§ LISTED ENTRIES
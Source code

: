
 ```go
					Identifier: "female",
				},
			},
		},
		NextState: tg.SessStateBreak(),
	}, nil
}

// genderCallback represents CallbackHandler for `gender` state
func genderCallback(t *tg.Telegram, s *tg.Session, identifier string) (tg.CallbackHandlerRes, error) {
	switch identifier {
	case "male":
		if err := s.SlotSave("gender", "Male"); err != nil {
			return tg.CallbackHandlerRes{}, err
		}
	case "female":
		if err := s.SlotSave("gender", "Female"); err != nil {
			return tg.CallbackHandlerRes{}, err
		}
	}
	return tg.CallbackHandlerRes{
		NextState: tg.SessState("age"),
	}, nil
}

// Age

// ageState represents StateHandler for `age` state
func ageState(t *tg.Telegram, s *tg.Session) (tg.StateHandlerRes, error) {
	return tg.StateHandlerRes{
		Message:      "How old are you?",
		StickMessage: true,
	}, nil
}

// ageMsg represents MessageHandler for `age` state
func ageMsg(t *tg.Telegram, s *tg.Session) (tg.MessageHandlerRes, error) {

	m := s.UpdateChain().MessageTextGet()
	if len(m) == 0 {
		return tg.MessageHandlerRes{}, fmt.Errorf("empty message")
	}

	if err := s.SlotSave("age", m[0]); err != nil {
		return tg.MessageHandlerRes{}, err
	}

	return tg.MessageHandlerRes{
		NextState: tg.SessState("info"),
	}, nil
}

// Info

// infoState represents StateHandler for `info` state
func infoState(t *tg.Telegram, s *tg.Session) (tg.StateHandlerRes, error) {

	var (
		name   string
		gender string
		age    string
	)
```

§ WHAT TO WORK ON
Search the records for the word "SlotSave" and return every line that holds it.

§ ANSWER TO THIS EXERCISE
		if err := s.SlotSave("gender", "Male"); err != nil {
		if err := s.SlotSave("gender", "Female"); err != nil {
	if err := s.SlotSave("age", m[0]); err != nil {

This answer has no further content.